[GIVEN INFORMATION — start]
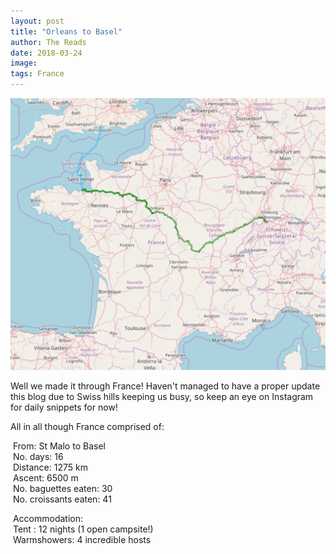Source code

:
```yaml
---
layout: post
title: "Orleans to Basel"
author: The Reads
date: 2018-03-24
image:
tags: France
---
```



![FranceMap](assets/img/FranceMap.png)  

Well we made it through France! Haven't managed to have a proper update this blog due to Swiss hills keeping us busy, so keep an eye on Instagram for daily snippets for now!

All in all though France comprised of:  

  From: St Malo to Basel  
  No. days: 16  
  Distance: 1275 km  
  Ascent: 6500 m  
  No. baguettes eaten: 30  
  No. croissants eaten: 41  
  
  Accommodation:  
  Tent : 12 nights (1 open campsite!)  
  Warmshowers: 4 incredible hosts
[GIVEN INFORMATION — finish]
WHAT YOU HAVE TO DO — Exactly as written, reproduce all of the entries while dropping the pictures.

WRITTEN SOLUTION —
Source code

:
```yaml
---
layout: post
title: "Orleans to Basel"
author: The Reads
date: 2018-03-24
image:
tags: France
---
```



![FranceMap](assets/img/FranceMap.png)  

Well we made it through France! Haven't managed to have a proper update this blog due to Swiss hills keeping us busy, so keep an eye on Instagram for daily snippets for now!

All in all though France comprised of:  

  From: St Malo to Basel  
  No. days: 16  
  Distance: 1275 km  
  Ascent: 6500 m  
  No. baguettes eaten: 30  
  No. croissants eaten: 41  
  
  Accommodation:  
  Tent : 12 nights (1 open campsite!)  
  Warmshowers: 4 incredible hosts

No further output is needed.